Fig. 1B shows simulated exchange rate filtering of ASEF. The CEST contrast of the DC_l pulse train is like that of CW at fast exchange rates but is much smaller at slower exchange rates. As a result, the sensitivity of their difference, i.e., the ASEF signal, is only slightly lower than CW for slow exchange rates but is suppressed at k_ex > 2000 s^-1. For larger DCl values, the sensitivity of ASEF decreases but the exchange rate filtering (e.g., peak position and the linewidth) remains the same (Fig. 1C). With a higher B_{1, avg} = 1.6 µT, the ASEF signal peak shifts to a higher k_ex, and CEST contrast is suppressed for k_ex > 4000 s^-1 (Fig. 1D). For creatine in heated-denatured BSA, the Z-spectra of the pH = 7.04 phantom show larger differences in the 1.9 ppm dips for CW than DC_l pulse train saturation (Fig.2A). The spectra match well for offsets > 3.5 ppm indicating the MT effect can be effectively minimized by ASEF. In Fig. 2B, the CEST contrast of CW saturation is calculated by subtracting the signals of phantoms with creatine from that of BSA only. The ASEF signal is only slightly lower than that of CW at lower pH values, but the difference is much larger at higher pH. Note MTRasym showed a negative baseline of about -2% due to the intrinsic asymmetry of the MT effect, as shown in the BSA-only phantom (Fig. 2C).
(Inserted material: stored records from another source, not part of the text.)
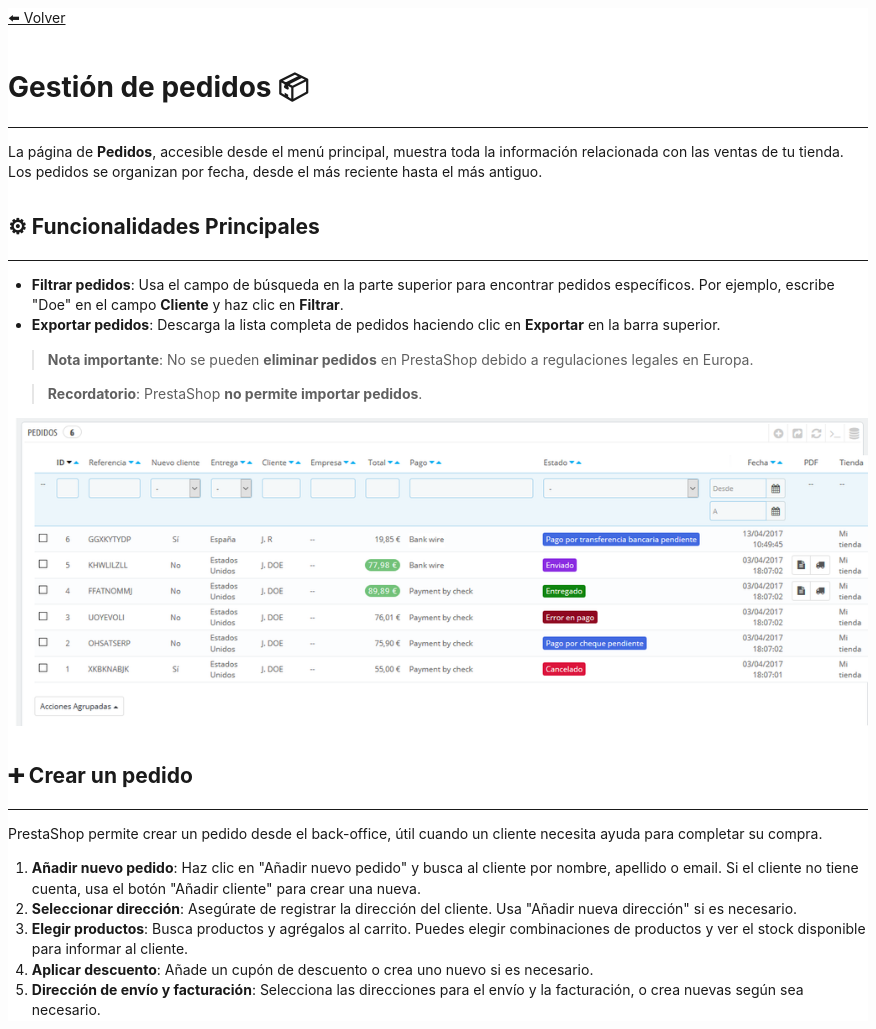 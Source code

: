 [⬅️ Volver](index.md#prestashop-doc) 

# Gestión de pedidos 📦
---

La página de **Pedidos**, accesible desde el menú principal, muestra toda la información relacionada con las ventas de tu tienda. Los pedidos se organizan por fecha, desde el más reciente hasta el más antiguo.

## ⚙️ Funcionalidades Principales <a href="funcionalidades-principales" id="funcionalidades-principales"></a>
---

  - **Filtrar pedidos**: Usa el campo de búsqueda en la parte superior para encontrar pedidos específicos. Por ejemplo, escribe "Doe" en el campo **Cliente** y haz clic en **Filtrar**.
  - **Exportar pedidos**: Descarga la lista completa de pedidos haciendo clic en **Exportar** en la barra superior.

  > **Nota importante**: No se pueden **eliminar pedidos** en PrestaShop debido a regulaciones legales en Europa.

  > **Recordatorio**: PrestaShop **no permite importar pedidos**.

  [![Captura de gestión de pedidos](assets/Vender_01_001.png)](assets/Vender_01_001.png)

## ➕ Crear un pedido <a href="pedidos-crearunpedido" id="pedidos-crearunpedido"></a>
---

  PrestaShop permite crear un pedido desde el back-office, útil cuando un cliente necesita ayuda para completar su compra.

  1. **Añadir nuevo pedido**: Haz clic en "Añadir nuevo pedido" y busca al cliente por nombre, apellido o email. Si el cliente no tiene cuenta, usa el botón "Añadir cliente" para crear una nueva.
  2. **Seleccionar dirección**: Asegúrate de registrar la dirección del cliente. Usa "Añadir nueva dirección" si es necesario.
  3. **Elegir productos**: Busca productos y agrégalos al carrito. Puedes elegir combinaciones de productos y ver el stock disponible para informar al cliente.
  4. **Aplicar descuento**: Añade un cupón de descuento o crea uno nuevo si es necesario.
  5. **Dirección de envío y facturación**: Selecciona las direcciones para el envío y la facturación, o crea nuevas según sea necesario.
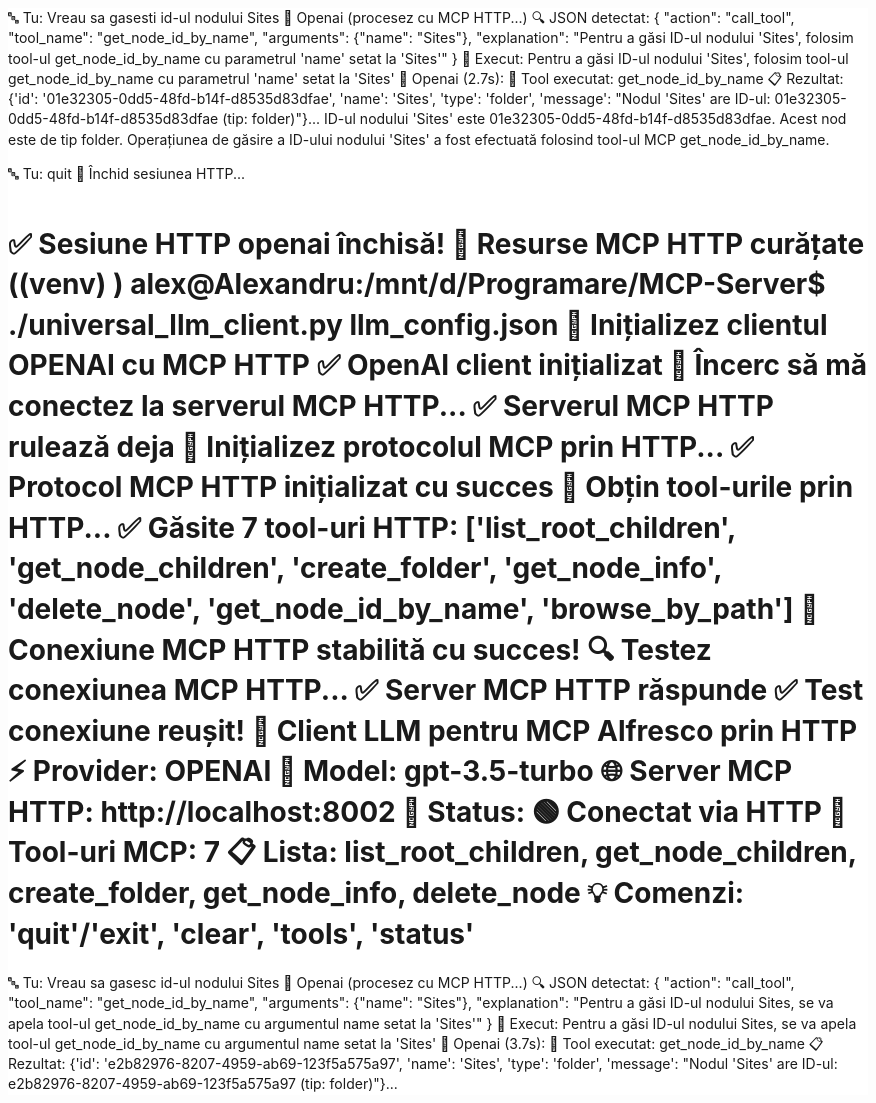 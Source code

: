 🔤 Tu: Vreau sa gasesti id-ul nodului Sites
🤖 Openai (procesez cu MCP HTTP...)
🔍 JSON detectat: {
    "action": "call_tool",
    "tool_name": "get_node_id_by_name",
    "arguments": {"name": "Sites"},
    "explanation": "Pentru a găsi ID-ul nodului 'Sites', folosim tool-ul get_node_id_by_name cu parametrul 'name' setat la 'Sites'"
}
🎯 Execut: Pentru a găsi ID-ul nodului 'Sites', folosim tool-ul get_node_id_by_name cu parametrul 'name' setat la 'Sites'
🤖 Openai (2.7s):
   🔧 Tool executat: get_node_id_by_name
   📋 Rezultat: {'id': '01e32305-0dd5-48fd-b14f-d8535d83dfae', 'name': 'Sites', 'type': 'folder', 'message': "Nodul 'Sites' are ID-ul: 01e32305-0dd5-48fd-b14f-d8535d83dfae (tip: folder)"}...
   ID-ul nodului 'Sites' este 01e32305-0dd5-48fd-b14f-d8535d83dfae. Acest nod este de tip folder. Operațiunea de găsire a ID-ului nodului 'Sites' a fost efectuată folosind tool-ul MCP get_node_id_by_name.

🔤 Tu: quit
👋 Închid sesiunea HTTP...

✅ Sesiune HTTP openai închisă!
🧹 Resurse MCP HTTP curățate
((venv) ) alex@Alexandru:/mnt/d/Programare/MCP-Server$ ./universal_llm_client.py llm_config.json 
🔧 Inițializez clientul OPENAI cu MCP HTTP
✅ OpenAI client inițializat
🔄 Încerc să mă conectez la serverul MCP HTTP...
✅ Serverul MCP HTTP rulează deja
🤝 Inițializez protocolul MCP prin HTTP...
✅ Protocol MCP HTTP inițializat cu succes
🔧 Obțin tool-urile prin HTTP...
✅ Găsite 7 tool-uri HTTP: ['list_root_children', 'get_node_children', 'create_folder', 'get_node_info', 'delete_node', 'get_node_id_by_name', 'browse_by_path']
🎉 Conexiune MCP HTTP stabilită cu succes!
🔍 Testez conexiunea MCP HTTP...
✅ Server MCP HTTP răspunde
✅ Test conexiune reușit!
🤖 Client LLM pentru MCP Alfresco prin HTTP
⚡ Provider: OPENAI
🧠 Model: gpt-3.5-turbo
🌐 Server MCP HTTP: http://localhost:8002
🔌 Status: 🟢 Conectat via HTTP
🔧 Tool-uri MCP: 7
   📋 Lista: list_root_children, get_node_children, create_folder, get_node_info, delete_node
💡 Comenzi: 'quit'/'exit', 'clear', 'tools', 'status'
======================================================================

🔤 Tu: Vreau sa gasesc id-ul nodului Sites
🤖 Openai (procesez cu MCP HTTP...)
🔍 JSON detectat: {
    "action": "call_tool",
    "tool_name": "get_node_id_by_name",
    "arguments": {"name": "Sites"},
    "explanation": "Pentru a găsi ID-ul nodului Sites, se va apela tool-ul get_node_id_by_name cu argumentul name setat la 'Sites'"
}
🎯 Execut: Pentru a găsi ID-ul nodului Sites, se va apela tool-ul get_node_id_by_name cu argumentul name setat la 'Sites'
🤖 Openai (3.7s):
   🔧 Tool executat: get_node_id_by_name
   📋 Rezultat: {'id': 'e2b82976-8207-4959-ab69-123f5a575a97', 'name': 'Sites', 'type': 'folder', 'message': "Nodul 'Sites' are ID-ul: e2b82976-8207-4959-ab69-123f5a575a97 (tip: folder)"}...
In contrast, the ASEF signal is minimal for the phantom of BSA only and is small for pH = 8.24 (Fig. 2D), indicating that signals from both the MT contrast and from fast chemical exchange can be effectively suppressed.

Discussions

ASEF can improve the CEST signal specificity for slow to intermediate exchanges (e.g., k_ex <2000 s^-1) with only a small reduction in the sensitivity. It can be acquired at as few as only one frequency, i.e., the Larmor frequency of the labile proton of interest. ASEF has three parameters that can be adjusted: the B_{1, avg} determines the range of exchange rate filtering, the duty cycles of the pulse trains determine ASEF sensitivity, and t_p which is sensitive to direct water saturation. The MT mismatch⁵ between the low and high DC saturations may be minimized by careful selection of these parameters, as well as a fudge factor of the B_{1, avg} between the two saturations.

Conclusion

ASEF is a simple method that can minimize the MT effect and provide fast exchange rate filtering for CEST MRI with a relatively small reduction in sensitivity. It can be a highly useful tool for CEST study in the slow to intermediate exchange regime.

Acknowledgements

This work is supported by NIH grant NS100703.